§ **Work required**: Output exactly the lines below, starting with the line that has "##### Technologies and" and going on through the line that has "##### Project Overview: Developed a real-time", both included, and no other lines.

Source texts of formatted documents
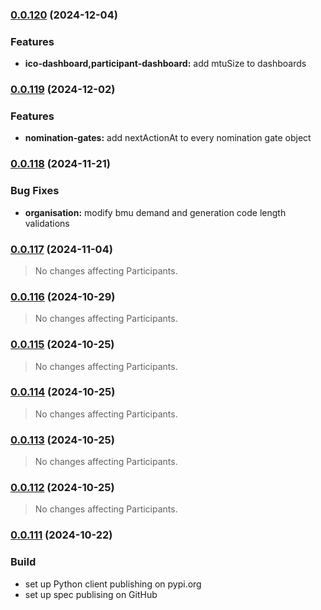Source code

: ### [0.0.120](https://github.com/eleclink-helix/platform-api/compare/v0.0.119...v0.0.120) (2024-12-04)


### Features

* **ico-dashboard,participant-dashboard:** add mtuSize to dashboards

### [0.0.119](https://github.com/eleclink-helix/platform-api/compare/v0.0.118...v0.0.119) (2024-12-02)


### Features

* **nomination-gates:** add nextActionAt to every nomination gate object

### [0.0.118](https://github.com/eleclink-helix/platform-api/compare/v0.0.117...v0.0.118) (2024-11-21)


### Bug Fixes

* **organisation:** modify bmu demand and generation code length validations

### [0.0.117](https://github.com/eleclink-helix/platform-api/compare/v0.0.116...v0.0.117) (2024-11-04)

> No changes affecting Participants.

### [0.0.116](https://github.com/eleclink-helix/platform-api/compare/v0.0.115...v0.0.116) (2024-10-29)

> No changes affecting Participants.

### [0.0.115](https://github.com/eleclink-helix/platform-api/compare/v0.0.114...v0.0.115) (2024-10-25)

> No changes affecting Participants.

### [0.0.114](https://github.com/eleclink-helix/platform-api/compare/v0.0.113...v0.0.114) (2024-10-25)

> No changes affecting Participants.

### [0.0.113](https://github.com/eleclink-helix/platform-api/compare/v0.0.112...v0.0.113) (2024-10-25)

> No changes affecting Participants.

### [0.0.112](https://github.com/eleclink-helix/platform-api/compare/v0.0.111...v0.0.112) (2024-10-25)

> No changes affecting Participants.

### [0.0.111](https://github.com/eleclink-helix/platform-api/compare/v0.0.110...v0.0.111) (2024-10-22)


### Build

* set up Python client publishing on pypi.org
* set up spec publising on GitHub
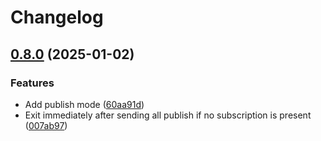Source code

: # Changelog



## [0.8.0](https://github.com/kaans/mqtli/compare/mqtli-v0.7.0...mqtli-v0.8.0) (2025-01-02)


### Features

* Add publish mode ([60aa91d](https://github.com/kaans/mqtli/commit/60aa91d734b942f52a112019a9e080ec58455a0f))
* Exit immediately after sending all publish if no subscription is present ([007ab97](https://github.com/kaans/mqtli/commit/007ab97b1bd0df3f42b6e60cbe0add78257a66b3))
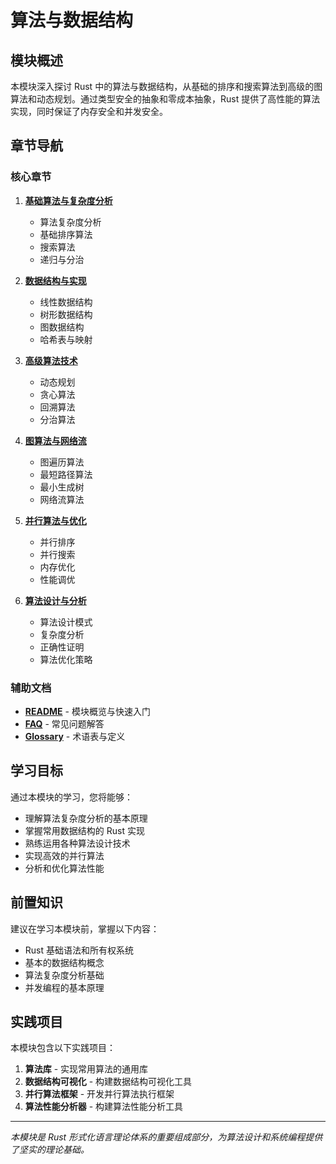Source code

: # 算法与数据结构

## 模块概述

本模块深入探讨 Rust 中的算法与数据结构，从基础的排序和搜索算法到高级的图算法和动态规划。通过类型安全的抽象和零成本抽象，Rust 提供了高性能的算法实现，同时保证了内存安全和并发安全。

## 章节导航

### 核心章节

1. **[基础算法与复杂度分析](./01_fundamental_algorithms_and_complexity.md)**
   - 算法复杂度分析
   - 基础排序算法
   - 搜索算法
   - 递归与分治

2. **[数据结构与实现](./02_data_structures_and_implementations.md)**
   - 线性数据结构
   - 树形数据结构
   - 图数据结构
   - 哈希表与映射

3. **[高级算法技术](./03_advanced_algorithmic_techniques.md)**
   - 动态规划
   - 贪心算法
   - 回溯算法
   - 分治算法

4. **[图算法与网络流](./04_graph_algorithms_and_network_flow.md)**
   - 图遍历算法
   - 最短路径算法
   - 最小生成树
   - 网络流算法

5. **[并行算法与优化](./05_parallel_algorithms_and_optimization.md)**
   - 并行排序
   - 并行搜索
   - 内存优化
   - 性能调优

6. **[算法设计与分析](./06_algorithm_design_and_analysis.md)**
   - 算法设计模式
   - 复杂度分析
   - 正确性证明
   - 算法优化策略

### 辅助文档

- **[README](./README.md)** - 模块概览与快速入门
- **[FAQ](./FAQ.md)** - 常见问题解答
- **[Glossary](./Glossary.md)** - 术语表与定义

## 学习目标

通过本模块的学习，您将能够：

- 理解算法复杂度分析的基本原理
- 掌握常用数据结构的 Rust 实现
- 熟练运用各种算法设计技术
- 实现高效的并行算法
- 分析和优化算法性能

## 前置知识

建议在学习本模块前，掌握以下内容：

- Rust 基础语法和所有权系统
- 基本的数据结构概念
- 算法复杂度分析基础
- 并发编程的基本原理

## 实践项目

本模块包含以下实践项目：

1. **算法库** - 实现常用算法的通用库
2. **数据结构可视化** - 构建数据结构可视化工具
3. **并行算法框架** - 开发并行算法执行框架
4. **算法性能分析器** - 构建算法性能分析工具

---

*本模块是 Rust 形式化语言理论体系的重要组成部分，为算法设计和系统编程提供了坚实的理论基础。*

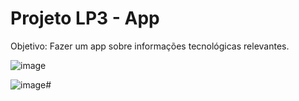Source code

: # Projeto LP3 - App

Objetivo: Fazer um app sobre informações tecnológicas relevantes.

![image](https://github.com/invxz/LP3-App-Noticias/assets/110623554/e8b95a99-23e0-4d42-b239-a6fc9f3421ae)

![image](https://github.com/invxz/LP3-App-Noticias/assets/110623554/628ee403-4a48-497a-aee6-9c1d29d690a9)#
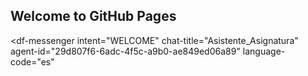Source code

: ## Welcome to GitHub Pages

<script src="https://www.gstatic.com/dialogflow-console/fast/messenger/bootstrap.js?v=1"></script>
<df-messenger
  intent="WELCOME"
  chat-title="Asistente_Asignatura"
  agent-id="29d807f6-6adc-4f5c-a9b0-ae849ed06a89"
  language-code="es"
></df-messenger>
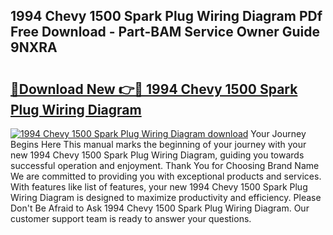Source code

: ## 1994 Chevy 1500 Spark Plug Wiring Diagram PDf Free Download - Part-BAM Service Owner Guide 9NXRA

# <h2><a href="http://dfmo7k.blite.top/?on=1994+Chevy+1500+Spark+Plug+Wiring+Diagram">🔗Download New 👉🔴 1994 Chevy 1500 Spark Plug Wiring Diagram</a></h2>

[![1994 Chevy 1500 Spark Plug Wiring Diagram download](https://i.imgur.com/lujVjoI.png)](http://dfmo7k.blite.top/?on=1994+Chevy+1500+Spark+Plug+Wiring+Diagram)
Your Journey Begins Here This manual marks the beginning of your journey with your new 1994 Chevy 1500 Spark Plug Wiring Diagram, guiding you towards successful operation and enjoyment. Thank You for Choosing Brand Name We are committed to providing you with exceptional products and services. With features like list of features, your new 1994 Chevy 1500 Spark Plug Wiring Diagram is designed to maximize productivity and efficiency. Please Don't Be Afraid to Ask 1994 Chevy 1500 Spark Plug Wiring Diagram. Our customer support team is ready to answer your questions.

...

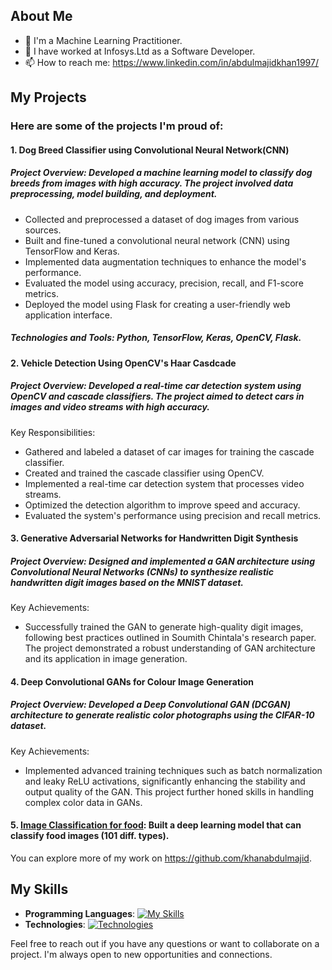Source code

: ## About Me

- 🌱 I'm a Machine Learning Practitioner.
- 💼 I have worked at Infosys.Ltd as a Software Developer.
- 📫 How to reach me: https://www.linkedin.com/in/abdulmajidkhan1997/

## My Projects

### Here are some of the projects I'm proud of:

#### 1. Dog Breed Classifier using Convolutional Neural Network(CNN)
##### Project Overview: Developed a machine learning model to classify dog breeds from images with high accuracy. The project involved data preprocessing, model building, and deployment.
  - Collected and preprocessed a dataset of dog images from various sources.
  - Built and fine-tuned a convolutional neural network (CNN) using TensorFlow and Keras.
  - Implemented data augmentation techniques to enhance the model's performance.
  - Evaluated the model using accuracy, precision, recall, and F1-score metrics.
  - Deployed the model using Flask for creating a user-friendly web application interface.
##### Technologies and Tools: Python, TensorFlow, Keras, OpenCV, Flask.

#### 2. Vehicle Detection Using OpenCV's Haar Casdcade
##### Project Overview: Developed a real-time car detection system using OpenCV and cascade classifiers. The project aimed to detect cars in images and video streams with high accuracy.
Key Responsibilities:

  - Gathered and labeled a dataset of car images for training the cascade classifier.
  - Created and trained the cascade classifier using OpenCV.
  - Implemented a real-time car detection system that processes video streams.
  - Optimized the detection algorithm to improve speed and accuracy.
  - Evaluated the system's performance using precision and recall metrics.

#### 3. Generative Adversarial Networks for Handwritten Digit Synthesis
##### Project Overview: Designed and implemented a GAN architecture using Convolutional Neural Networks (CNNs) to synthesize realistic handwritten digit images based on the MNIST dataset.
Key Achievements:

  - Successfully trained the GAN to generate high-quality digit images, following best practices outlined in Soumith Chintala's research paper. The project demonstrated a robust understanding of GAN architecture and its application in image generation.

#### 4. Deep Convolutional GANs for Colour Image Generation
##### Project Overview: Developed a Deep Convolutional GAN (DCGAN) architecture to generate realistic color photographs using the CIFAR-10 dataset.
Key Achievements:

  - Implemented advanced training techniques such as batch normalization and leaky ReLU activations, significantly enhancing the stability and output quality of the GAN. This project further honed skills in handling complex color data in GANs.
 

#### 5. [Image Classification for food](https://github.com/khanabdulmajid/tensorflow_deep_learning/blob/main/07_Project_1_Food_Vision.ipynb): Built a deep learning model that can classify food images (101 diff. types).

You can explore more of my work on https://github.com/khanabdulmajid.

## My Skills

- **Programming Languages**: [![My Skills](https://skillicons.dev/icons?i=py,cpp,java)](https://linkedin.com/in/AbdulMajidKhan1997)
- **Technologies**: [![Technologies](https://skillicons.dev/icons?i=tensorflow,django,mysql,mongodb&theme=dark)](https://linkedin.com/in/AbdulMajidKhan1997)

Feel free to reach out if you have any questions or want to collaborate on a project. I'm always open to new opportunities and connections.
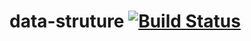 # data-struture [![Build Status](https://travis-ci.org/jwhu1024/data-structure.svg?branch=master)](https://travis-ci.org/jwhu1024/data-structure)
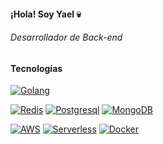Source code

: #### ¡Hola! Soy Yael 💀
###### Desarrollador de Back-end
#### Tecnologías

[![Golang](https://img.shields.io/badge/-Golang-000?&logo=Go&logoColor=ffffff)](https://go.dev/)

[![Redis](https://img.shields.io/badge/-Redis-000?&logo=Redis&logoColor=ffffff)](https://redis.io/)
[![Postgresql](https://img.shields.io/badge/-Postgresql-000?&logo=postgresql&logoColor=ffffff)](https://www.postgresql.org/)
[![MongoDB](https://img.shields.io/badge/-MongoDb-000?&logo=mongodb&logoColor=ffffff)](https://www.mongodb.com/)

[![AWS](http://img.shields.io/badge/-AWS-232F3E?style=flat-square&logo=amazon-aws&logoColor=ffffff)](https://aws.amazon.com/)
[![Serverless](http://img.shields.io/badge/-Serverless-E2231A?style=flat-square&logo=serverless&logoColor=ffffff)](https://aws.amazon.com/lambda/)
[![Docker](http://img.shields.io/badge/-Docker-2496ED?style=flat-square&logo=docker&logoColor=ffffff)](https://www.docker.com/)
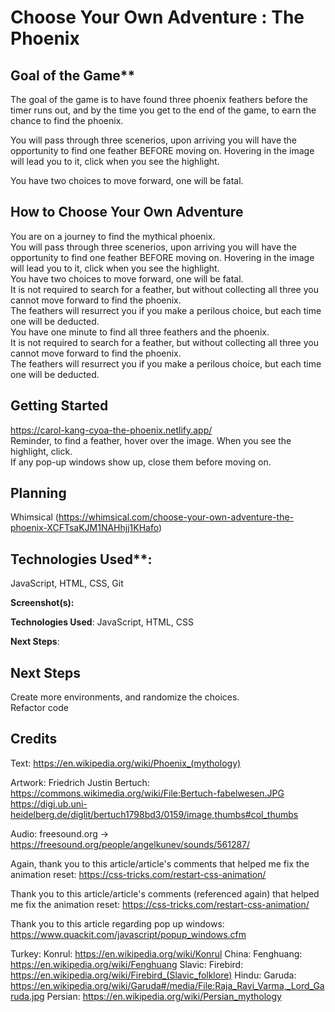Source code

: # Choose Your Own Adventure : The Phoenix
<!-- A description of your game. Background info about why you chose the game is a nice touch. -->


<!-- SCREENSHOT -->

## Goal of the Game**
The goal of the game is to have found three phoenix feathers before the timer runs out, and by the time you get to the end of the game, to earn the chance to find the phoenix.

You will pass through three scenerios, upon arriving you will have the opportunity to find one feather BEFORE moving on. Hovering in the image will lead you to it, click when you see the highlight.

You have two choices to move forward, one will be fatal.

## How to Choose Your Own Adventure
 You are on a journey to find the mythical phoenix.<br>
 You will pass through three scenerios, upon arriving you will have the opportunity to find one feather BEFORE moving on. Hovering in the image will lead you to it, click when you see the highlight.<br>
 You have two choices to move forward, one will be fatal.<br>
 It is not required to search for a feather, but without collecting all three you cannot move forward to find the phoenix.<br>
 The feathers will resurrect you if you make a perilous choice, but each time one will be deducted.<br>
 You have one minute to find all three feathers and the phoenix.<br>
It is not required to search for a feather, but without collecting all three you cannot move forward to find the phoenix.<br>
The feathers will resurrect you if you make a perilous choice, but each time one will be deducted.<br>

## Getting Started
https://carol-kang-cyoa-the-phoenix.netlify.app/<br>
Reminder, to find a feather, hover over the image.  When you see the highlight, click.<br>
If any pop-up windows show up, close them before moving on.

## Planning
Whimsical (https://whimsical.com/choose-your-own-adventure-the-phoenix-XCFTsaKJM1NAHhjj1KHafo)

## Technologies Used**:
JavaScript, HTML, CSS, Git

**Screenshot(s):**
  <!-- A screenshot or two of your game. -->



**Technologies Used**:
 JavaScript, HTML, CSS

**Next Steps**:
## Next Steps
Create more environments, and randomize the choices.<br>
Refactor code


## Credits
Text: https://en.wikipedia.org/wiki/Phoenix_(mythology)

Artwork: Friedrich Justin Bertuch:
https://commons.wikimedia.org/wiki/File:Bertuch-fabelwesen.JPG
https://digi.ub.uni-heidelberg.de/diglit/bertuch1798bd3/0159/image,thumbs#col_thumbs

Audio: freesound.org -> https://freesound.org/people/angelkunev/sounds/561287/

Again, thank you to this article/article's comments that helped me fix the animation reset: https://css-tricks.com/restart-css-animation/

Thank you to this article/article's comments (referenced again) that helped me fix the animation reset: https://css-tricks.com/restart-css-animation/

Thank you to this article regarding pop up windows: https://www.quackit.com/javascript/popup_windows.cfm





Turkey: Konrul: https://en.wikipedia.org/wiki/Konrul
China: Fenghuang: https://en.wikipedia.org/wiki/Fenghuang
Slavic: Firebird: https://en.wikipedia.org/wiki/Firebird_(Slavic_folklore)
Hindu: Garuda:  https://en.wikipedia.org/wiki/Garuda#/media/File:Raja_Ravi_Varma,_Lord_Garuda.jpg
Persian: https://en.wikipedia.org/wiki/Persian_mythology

§ **Expected answer**:
##### Technologies and Tools: Python, TensorFlow, Keras, OpenCV, Flask.

#### 2. Vehicle Detection Using OpenCV's Haar Casdcade
##### Project Overview: Developed a real-time car detection system using OpenCV and cascade classifiers. The project aimed to detect cars in images and video streams with high accuracy.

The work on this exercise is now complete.